Comme l’a raconté Karl Polanyi dans son ouvrage La Grande Transformation, publié au sortir de la Seconde Guerre mondiale, l’émergence en Europe des mouvements contre-révolutionnaires – au 19e siècle – et fascistes – au 20e siècle – résulte d’une alliance de circonstance entre, d’une part, la masse d’un monde rural écrasé par la marchandisation forcée de la terre et des pratiques agricoles et, d’autre part, une aristocratie alors déclinante, mais encore bien implantée dans les campagnes et dont les valeurs – propriété, tradition, identité – sont apparues aux classes paysannes comme des refuges possibles au regard des forces écrasantes du marché.

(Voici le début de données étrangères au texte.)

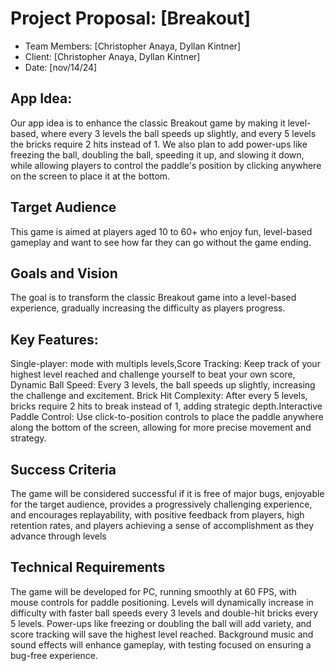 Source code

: # Project Proposal: [Breakout]

- Team Members: [Christopher Anaya, Dyllan Kintner]
- Client: [Christopher Anaya, Dyllan Kintner]
- Date: [nov/14/24]

## App Idea:
 Our app idea is to enhance the classic Breakout game by making it level-based, where every 3 levels the ball speeds up slightly, and every 5 levels the bricks require 2 hits instead of 1. We also plan to add power-ups like freezing the ball, doubling the ball, speeding it up, and slowing it down, while allowing players to control the paddle's position by clicking anywhere on the screen to place it at the bottom.

## Target Audience
This game is aimed at players aged 10 to 60+ who enjoy fun, level-based gameplay and want to see how far they can go without the game ending.

## Goals and Vision
The goal is to transform the classic Breakout game into a level-based experience, gradually increasing the difficulty as players progress.

## Key Features:
Single-player: mode with multipls levels,Score Tracking: Keep track of your highest level reached and challenge yourself to beat your own score, Dynamic Ball Speed: Every 3 levels, the ball speeds up slightly, increasing the challenge and excitement. Brick Hit Complexity: After every 5 levels, bricks require 2 hits to break instead of 1, adding strategic depth.Interactive Paddle Control: Use click-to-position controls to place the paddle anywhere along the bottom of the screen, allowing for more precise movement and strategy.

## Success Criteria
The game will be considered successful if it is free of major bugs, enjoyable for the target audience, provides a progressively challenging experience, and encourages replayability, with positive feedback from players, high retention rates, and players achieving a sense of accomplishment as they advance through levels

## Technical Requirements
The game will be developed for PC, running smoothly at 60 FPS, with mouse controls for paddle positioning. Levels will dynamically increase in difficulty with faster ball speeds every 3 levels and double-hit bricks every 5 levels. Power-ups like freezing or doubling the ball will add variety, and score tracking will save the highest level reached. Background music and sound effects will enhance gameplay, with testing focused on ensuring a bug-free experience. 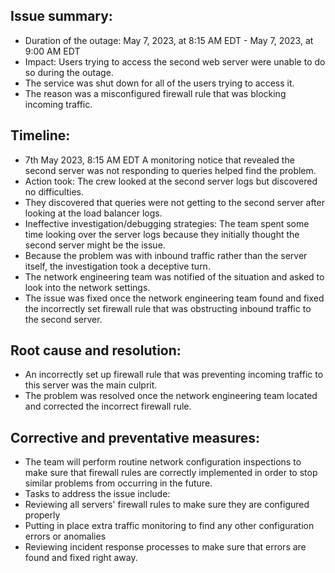 ## Issue summary:

- Duration of the outage: May 7, 2023, at 8:15 AM EDT - May 7, 2023, at 9:00 AM EDT
- Impact: Users trying to access the second web server were unable to do so during the outage.
- The service was shut down for all of the users trying to access it.
- The reason was a misconfigured firewall rule that was blocking incoming traffic.

## Timeline:

- 7th May 2023, 8:15 AM EDT A monitoring notice that revealed the second server was not responding to queries helped find the problem.
- Action took: The crew looked at the second server logs but discovered no difficulties.
- They discovered that queries were not getting to the second server after looking at the load balancer logs.
- Ineffective investigation/debugging strategies: The team spent some time looking over the server logs because they initially thought the second server might be the issue.
- Because the problem was with inbound traffic rather than the server itself, the investigation took a deceptive turn.
- The network engineering team was notified of the situation and asked to look into the network settings.
- The issue was fixed once the network engineering team found and fixed the incorrectly set firewall rule that was obstructing inbound traffic to the second server.

## Root cause and resolution:

- An incorrectly set up firewall rule that was preventing incoming traffic to this server was the main culprit.
- The problem was resolved once the network engineering team located and corrected the incorrect firewall rule.

## Corrective and preventative measures:

- The team will perform routine network configuration inspections to make sure that firewall rules are correctly implemented in order to stop similar problems from occurring in the future.
- Tasks to address the issue include:
 - Reviewing all servers' firewall rules to make sure they are configured properly
 - Putting in place extra traffic monitoring to find any other configuration errors or anomalies
 - Reviewing incident response processes to make sure that errors are found and fixed right away.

Cette lecture, trop rapidement résumée – nous renvoyons à l’ouvrage pour une lecture plus affinée –, éclaire peut-être encore, pour une part, la situation politique de nos ruralités contemporaines, du moins dans l’Hexagone. C’est la raison pour laquelle, aussi étrange qu’il puisse paraître dans une revue dédiée aux problématiques spatiales contemporaines, un regard en arrière vers le maoïsme, qui a tenté de penser ensemble villes et campagnes, apporte ici de surprenants ingrédients au débat.
Si la ville peut s’enorgueillir aujourd’hui d’héberger 56% de la population mondiale, elle n’est rien sans les territoires desquels sont extraites les ressources qui permettent de l’édifier et de faire vivre ses habitants. Ceci étant posé, et comme nous en avions déjà fait état dans notre dernier numéro au travers de la recension par Thomas Bolmain de l’ouvrage Les Métropoles Barbares, de Guillaume Faburel, nous restons convaincus de l’invalidité des théories anti-urbaines, autant sur le plan culturel que politique ou écologique. Dans le même temps, la tentation d’un regard en surplomb des villes sur les campagnes, d’autant plus prégnante qu’elle est en partie inconsciente, alimente la lecture de ces deux espaces comme des mondes opposés, alors même qu’ils sont interdépendants, irréductiblement. Le « regard urbain » – expression que nous empruntons à Benoît Coquard, dans le grand entretien que nous publions dans ces pages –, doit donc améliorer sa propre compréhension des dimensions existentielles du rural, au-delà des visions économiques qui interprètent les territoires comme des ressources ou, à l’inverse, des représentations qui les fétichisent en échappatoires des perversions de la ville. À cet élargissement du regard urbain, nous espérons contribuer ici à notre manière.